● **About this exercise**
In your answer, print every record exactly as it is written.
[Source material — start]
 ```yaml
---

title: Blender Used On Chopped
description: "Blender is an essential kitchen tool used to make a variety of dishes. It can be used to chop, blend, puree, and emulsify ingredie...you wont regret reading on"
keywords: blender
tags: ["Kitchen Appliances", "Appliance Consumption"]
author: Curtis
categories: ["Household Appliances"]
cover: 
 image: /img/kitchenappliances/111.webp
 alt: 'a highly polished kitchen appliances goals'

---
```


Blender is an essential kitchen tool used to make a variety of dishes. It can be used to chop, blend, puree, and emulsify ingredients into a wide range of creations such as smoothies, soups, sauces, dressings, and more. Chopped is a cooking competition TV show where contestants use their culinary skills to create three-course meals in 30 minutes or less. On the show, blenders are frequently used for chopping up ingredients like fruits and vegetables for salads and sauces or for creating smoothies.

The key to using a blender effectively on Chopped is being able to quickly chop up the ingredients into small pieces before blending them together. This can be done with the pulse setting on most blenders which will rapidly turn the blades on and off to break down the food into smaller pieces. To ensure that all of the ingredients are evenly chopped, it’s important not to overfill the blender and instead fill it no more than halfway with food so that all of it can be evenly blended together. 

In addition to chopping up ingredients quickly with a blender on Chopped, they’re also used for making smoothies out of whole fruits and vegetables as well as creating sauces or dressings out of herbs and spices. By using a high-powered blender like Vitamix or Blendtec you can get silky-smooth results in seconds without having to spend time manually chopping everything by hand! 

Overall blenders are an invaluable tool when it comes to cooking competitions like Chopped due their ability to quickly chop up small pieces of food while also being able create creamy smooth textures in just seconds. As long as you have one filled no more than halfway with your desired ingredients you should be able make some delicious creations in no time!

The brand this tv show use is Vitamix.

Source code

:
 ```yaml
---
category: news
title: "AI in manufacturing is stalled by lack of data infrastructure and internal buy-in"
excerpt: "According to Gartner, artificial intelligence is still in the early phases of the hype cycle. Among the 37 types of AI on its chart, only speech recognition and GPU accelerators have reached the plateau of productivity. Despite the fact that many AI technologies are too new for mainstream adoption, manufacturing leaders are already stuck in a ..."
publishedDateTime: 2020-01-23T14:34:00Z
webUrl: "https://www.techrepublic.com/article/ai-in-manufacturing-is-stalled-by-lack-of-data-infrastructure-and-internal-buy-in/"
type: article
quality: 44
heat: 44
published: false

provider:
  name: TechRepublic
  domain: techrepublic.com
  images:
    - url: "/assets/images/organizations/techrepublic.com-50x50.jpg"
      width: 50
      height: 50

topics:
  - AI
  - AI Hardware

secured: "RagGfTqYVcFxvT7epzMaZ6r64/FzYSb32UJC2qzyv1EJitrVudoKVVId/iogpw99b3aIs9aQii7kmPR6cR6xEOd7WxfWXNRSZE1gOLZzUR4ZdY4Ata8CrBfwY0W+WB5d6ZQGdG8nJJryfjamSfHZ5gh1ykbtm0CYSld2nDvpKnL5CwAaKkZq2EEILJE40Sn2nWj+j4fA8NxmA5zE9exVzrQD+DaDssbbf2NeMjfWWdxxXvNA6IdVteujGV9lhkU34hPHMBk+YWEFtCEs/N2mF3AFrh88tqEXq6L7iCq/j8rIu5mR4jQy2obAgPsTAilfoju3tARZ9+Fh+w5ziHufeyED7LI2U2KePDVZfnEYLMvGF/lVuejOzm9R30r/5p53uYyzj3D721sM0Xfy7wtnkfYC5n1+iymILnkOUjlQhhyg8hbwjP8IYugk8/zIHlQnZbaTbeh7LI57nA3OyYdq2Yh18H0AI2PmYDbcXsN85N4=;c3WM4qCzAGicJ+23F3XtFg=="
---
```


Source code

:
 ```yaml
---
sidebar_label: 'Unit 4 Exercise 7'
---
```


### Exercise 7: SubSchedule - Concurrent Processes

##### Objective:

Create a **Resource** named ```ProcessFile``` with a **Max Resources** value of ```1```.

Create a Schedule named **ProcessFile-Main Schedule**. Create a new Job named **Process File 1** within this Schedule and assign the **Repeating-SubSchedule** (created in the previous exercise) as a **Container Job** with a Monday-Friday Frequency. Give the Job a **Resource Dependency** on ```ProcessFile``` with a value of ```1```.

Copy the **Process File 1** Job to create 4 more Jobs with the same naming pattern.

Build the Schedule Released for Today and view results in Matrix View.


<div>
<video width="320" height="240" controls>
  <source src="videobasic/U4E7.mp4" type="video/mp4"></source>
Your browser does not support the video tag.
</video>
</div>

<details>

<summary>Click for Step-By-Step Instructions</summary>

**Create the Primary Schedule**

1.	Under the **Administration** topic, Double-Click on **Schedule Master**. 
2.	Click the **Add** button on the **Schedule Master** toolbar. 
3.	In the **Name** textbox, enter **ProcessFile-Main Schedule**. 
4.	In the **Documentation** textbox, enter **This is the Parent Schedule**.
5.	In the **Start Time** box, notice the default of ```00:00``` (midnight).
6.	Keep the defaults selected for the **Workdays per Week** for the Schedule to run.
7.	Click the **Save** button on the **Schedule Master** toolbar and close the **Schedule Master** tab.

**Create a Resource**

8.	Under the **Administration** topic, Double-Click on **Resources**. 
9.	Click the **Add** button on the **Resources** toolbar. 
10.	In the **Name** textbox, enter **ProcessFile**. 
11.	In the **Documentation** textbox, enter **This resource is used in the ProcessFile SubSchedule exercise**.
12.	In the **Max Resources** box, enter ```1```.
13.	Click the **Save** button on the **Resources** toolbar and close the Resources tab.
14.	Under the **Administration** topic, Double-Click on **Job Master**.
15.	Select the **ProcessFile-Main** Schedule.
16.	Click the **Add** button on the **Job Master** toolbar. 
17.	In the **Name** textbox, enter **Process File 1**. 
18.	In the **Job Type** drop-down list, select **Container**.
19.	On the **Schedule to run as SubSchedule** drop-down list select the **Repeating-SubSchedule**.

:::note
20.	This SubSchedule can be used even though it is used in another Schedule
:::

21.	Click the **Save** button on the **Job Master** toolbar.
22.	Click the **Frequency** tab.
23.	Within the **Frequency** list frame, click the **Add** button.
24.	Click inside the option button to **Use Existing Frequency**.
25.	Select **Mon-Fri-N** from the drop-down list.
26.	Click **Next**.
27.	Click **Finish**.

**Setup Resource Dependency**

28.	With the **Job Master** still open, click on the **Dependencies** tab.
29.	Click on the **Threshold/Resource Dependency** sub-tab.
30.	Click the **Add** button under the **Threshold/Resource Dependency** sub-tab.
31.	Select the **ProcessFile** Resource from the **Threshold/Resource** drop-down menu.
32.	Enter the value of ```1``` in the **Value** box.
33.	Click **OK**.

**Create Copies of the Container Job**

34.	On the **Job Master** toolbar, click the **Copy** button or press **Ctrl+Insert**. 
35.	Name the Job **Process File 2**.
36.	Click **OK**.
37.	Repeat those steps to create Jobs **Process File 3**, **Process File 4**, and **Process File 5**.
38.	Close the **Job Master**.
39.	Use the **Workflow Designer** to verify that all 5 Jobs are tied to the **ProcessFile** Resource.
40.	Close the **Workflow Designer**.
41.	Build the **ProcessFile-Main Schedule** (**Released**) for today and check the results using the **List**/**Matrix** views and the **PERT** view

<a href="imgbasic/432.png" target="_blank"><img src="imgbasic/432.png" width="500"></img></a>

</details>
[Source material — finish]
● **Exercise solution**
 ```yaml
---

title: Blender Used On Chopped
description: "Blender is an essential kitchen tool used to make a variety of dishes. It can be used to chop, blend, puree, and emulsify ingredie...you wont regret reading on"
keywords: blender
tags: ["Kitchen Appliances", "Appliance Consumption"]
author: Curtis
categories: ["Household Appliances"]
cover: 
 image: /img/kitchenappliances/111.webp
 alt: 'a highly polished kitchen appliances goals'

---
```


Blender is an essential kitchen tool used to make a variety of dishes. It can be used to chop, blend, puree, and emulsify ingredients into a wide range of creations such as smoothies, soups, sauces, dressings, and more. Chopped is a cooking competition TV show where contestants use their culinary skills to create three-course meals in 30 minutes or less. On the show, blenders are frequently used for chopping up ingredients like fruits and vegetables for salads and sauces or for creating smoothies.

The key to using a blender effectively on Chopped is being able to quickly chop up the ingredients into small pieces before blending them together. This can be done with the pulse setting on most blenders which will rapidly turn the blades on and off to break down the food into smaller pieces. To ensure that all of the ingredients are evenly chopped, it’s important not to overfill the blender and instead fill it no more than halfway with food so that all of it can be evenly blended together. 

In addition to chopping up ingredients quickly with a blender on Chopped, they’re also used for making smoothies out of whole fruits and vegetables as well as creating sauces or dressings out of herbs and spices. By using a high-powered blender like Vitamix or Blendtec you can get silky-smooth results in seconds without having to spend time manually chopping everything by hand! 

Overall blenders are an invaluable tool when it comes to cooking competitions like Chopped due their ability to quickly chop up small pieces of food while also being able create creamy smooth textures in just seconds. As long as you have one filled no more than halfway with your desired ingredients you should be able make some delicious creations in no time!

The brand this tv show use is Vitamix.

Source code

:
 ```yaml
---
category: news
title: "AI in manufacturing is stalled by lack of data infrastructure and internal buy-in"
excerpt: "According to Gartner, artificial intelligence is still in the early phases of the hype cycle. Among the 37 types of AI on its chart, only speech recognition and GPU accelerators have reached the plateau of productivity. Despite the fact that many AI technologies are too new for mainstream adoption, manufacturing leaders are already stuck in a ..."
publishedDateTime: 2020-01-23T14:34:00Z
webUrl: "https://www.techrepublic.com/article/ai-in-manufacturing-is-stalled-by-lack-of-data-infrastructure-and-internal-buy-in/"
type: article
quality: 44
heat: 44
published: false

provider:
  name: TechRepublic
  domain: techrepublic.com
  images:
    - url: "/assets/images/organizations/techrepublic.com-50x50.jpg"
      width: 50
      height: 50

topics:
  - AI
  - AI Hardware

secured: "RagGfTqYVcFxvT7epzMaZ6r64/FzYSb32UJC2qzyv1EJitrVudoKVVId/iogpw99b3aIs9aQii7kmPR6cR6xEOd7WxfWXNRSZE1gOLZzUR4ZdY4Ata8CrBfwY0W+WB5d6ZQGdG8nJJryfjamSfHZ5gh1ykbtm0CYSld2nDvpKnL5CwAaKkZq2EEILJE40Sn2nWj+j4fA8NxmA5zE9exVzrQD+DaDssbbf2NeMjfWWdxxXvNA6IdVteujGV9lhkU34hPHMBk+YWEFtCEs/N2mF3AFrh88tqEXq6L7iCq/j8rIu5mR4jQy2obAgPsTAilfoju3tARZ9+Fh+w5ziHufeyED7LI2U2KePDVZfnEYLMvGF/lVuejOzm9R30r/5p53uYyzj3D721sM0Xfy7wtnkfYC5n1+iymILnkOUjlQhhyg8hbwjP8IYugk8/zIHlQnZbaTbeh7LI57nA3OyYdq2Yh18H0AI2PmYDbcXsN85N4=;c3WM4qCzAGicJ+23F3XtFg=="
---
```


Source code

:
 ```yaml
---
sidebar_label: 'Unit 4 Exercise 7'
---
```


### Exercise 7: SubSchedule - Concurrent Processes

##### Objective:

Create a **Resource** named ```ProcessFile``` with a **Max Resources** value of ```1```.

Create a Schedule named **ProcessFile-Main Schedule**. Create a new Job named **Process File 1** within this Schedule and assign the **Repeating-SubSchedule** (created in the previous exercise) as a **Container Job** with a Monday-Friday Frequency. Give the Job a **Resource Dependency** on ```ProcessFile``` with a value of ```1```.

Copy the **Process File 1** Job to create 4 more Jobs with the same naming pattern.

Build the Schedule Released for Today and view results in Matrix View.


<div>
<video width="320" height="240" controls>
  <source src="videobasic/U4E7.mp4" type="video/mp4"></source>
Your browser does not support the video tag.
</video>
</div>

<details>

<summary>Click for Step-By-Step Instructions</summary>

**Create the Primary Schedule**

1.	Under the **Administration** topic, Double-Click on **Schedule Master**. 
2.	Click the **Add** button on the **Schedule Master** toolbar. 
3.	In the **Name** textbox, enter **ProcessFile-Main Schedule**. 
4.	In the **Documentation** textbox, enter **This is the Parent Schedule**.
5.	In the **Start Time** box, notice the default of ```00:00``` (midnight).
6.	Keep the defaults selected for the **Workdays per Week** for the Schedule to run.
7.	Click the **Save** button on the **Schedule Master** toolbar and close the **Schedule Master** tab.

**Create a Resource**

8.	Under the **Administration** topic, Double-Click on **Resources**. 
9.	Click the **Add** button on the **Resources** toolbar. 
10.	In the **Name** textbox, enter **ProcessFile**. 
11.	In the **Documentation** textbox, enter **This resource is used in the ProcessFile SubSchedule exercise**.
12.	In the **Max Resources** box, enter ```1```.
13.	Click the **Save** button on the **Resources** toolbar and close the Resources tab.
14.	Under the **Administration** topic, Double-Click on **Job Master**.
15.	Select the **ProcessFile-Main** Schedule.
16.	Click the **Add** button on the **Job Master** toolbar. 
17.	In the **Name** textbox, enter **Process File 1**. 
18.	In the **Job Type** drop-down list, select **Container**.
19.	On the **Schedule to run as SubSchedule** drop-down list select the **Repeating-SubSchedule**.

:::note
20.	This SubSchedule can be used even though it is used in another Schedule
:::

21.	Click the **Save** button on the **Job Master** toolbar.
22.	Click the **Frequency** tab.
23.	Within the **Frequency** list frame, click the **Add** button.
24.	Click inside the option button to **Use Existing Frequency**.
25.	Select **Mon-Fri-N** from the drop-down list.
26.	Click **Next**.
27.	Click **Finish**.

**Setup Resource Dependency**

28.	With the **Job Master** still open, click on the **Dependencies** tab.
29.	Click on the **Threshold/Resource Dependency** sub-tab.
30.	Click the **Add** button under the **Threshold/Resource Dependency** sub-tab.
31.	Select the **ProcessFile** Resource from the **Threshold/Resource** drop-down menu.
32.	Enter the value of ```1``` in the **Value** box.
33.	Click **OK**.

**Create Copies of the Container Job**

34.	On the **Job Master** toolbar, click the **Copy** button or press **Ctrl+Insert**. 
35.	Name the Job **Process File 2**.
36.	Click **OK**.
37.	Repeat those steps to create Jobs **Process File 3**, **Process File 4**, and **Process File 5**.
38.	Close the **Job Master**.
39.	Use the **Workflow Designer** to verify that all 5 Jobs are tied to the **ProcessFile** Resource.
40.	Close the **Workflow Designer**.
41.	Build the **ProcessFile-Main Schedule** (**Released**) for today and check the results using the **List**/**Matrix** views and the **PERT** view

<a href="imgbasic/432.png" target="_blank"><img src="imgbasic/432.png" width="500"></img></a>

</details>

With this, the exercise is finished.